(Stored data entries)
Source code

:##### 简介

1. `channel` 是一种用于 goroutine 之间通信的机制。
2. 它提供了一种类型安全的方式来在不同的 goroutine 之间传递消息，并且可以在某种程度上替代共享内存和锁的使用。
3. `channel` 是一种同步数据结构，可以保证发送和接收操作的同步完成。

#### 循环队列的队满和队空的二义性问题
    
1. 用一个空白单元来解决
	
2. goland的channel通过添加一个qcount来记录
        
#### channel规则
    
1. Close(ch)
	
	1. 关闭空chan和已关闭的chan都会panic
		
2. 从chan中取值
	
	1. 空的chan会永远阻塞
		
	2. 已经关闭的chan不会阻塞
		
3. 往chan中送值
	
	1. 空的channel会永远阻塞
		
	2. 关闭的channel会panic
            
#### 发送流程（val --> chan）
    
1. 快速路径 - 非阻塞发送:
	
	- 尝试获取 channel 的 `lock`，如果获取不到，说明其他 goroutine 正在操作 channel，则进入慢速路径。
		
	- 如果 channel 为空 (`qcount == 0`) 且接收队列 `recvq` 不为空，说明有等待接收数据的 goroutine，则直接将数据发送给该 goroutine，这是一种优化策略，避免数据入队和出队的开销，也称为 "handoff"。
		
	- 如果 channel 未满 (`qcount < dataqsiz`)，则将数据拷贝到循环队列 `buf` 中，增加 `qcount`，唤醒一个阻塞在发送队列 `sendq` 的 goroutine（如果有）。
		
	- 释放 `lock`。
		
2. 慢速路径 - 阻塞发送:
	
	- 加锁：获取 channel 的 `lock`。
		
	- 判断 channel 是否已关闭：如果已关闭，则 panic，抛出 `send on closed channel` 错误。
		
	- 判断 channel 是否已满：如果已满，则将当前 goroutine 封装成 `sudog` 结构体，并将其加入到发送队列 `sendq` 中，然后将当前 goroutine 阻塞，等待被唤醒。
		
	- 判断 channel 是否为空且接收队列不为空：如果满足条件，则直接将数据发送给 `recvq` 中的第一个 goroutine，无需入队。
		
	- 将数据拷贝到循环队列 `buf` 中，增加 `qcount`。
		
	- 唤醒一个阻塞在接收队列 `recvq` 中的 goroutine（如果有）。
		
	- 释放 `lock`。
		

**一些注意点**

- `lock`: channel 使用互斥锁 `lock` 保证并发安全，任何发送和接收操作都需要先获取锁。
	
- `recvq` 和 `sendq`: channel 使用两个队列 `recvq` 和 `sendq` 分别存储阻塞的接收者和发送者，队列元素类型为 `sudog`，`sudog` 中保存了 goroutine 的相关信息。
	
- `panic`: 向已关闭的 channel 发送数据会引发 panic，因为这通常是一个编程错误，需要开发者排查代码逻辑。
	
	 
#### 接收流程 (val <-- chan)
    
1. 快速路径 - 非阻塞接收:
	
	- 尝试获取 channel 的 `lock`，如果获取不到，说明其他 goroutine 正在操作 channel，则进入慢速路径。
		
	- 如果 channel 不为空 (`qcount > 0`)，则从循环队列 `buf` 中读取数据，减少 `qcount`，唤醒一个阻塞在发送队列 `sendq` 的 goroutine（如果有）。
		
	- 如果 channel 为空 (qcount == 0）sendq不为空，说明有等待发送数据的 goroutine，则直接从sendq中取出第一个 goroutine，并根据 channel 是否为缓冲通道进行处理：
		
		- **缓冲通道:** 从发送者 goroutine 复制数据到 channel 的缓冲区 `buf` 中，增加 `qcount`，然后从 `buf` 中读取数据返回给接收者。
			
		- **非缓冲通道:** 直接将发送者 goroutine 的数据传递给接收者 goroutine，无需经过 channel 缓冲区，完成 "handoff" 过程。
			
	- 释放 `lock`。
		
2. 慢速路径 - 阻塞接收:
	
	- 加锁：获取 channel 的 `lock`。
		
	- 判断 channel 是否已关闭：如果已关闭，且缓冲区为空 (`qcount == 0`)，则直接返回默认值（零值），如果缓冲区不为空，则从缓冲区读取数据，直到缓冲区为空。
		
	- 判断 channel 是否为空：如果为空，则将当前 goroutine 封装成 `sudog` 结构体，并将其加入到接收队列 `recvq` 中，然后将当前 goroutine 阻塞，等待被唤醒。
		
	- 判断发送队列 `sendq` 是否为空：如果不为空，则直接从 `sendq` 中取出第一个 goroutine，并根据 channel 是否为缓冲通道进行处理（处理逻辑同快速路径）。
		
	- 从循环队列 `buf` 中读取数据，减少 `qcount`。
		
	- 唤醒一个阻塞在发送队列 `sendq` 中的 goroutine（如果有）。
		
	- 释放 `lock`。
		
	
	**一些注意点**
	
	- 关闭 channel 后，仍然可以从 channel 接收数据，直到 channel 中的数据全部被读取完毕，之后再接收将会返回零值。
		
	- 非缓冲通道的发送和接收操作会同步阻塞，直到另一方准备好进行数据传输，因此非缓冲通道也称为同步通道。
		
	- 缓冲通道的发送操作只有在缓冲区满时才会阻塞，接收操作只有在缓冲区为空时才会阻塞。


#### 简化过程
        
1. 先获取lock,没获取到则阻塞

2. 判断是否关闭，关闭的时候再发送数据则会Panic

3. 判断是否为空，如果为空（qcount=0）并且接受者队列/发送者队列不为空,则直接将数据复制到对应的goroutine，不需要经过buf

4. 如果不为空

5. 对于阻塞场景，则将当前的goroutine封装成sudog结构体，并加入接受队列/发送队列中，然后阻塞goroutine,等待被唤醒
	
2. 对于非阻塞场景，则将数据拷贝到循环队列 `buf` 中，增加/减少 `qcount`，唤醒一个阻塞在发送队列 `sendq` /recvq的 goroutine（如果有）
* * *
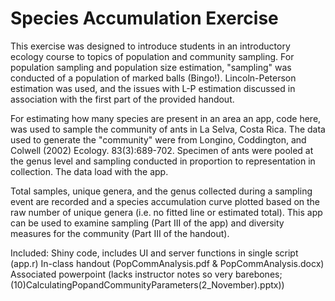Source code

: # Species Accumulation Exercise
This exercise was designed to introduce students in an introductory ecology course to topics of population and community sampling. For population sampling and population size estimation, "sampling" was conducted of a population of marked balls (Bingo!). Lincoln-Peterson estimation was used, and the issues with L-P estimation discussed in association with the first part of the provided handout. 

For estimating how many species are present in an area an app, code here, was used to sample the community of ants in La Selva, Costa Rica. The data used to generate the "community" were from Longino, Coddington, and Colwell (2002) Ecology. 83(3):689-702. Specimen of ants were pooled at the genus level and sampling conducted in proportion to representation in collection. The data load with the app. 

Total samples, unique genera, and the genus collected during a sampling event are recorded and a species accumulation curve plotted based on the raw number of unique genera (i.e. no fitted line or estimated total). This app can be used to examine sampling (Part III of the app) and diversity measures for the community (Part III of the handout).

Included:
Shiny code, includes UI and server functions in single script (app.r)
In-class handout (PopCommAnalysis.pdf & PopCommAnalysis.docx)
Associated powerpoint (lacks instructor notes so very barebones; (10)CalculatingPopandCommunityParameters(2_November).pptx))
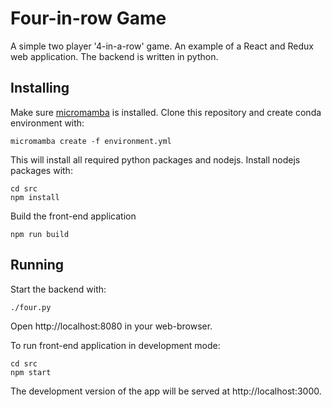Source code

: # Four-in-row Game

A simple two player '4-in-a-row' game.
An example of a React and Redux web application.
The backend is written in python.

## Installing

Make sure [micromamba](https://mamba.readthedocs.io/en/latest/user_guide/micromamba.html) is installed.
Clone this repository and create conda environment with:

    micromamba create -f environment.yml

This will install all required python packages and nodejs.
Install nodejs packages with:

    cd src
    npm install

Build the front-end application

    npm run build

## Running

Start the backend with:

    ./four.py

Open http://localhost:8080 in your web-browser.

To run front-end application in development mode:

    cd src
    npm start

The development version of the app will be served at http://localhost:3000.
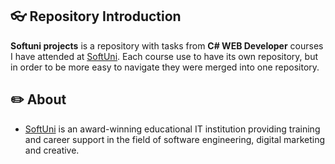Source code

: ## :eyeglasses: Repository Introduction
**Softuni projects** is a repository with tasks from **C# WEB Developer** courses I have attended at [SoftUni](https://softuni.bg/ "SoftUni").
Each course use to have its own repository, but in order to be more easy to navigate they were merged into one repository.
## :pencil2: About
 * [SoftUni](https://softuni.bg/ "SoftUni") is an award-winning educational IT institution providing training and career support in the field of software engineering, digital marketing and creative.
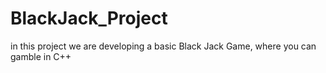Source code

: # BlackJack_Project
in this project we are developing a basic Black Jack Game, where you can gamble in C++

What is needed:
Copy each line from the entries above that has the word "如果已关闭" in it.

Expected answer:
	- 判断 channel 是否已关闭：如果已关闭，则 panic，抛出 `send on closed channel` 错误。
	- 判断 channel 是否已关闭：如果已关闭，且缓冲区为空 (`qcount == 0`)，则直接返回默认值（零值），如果缓冲区不为空，则从缓冲区读取数据，直到缓冲区为空。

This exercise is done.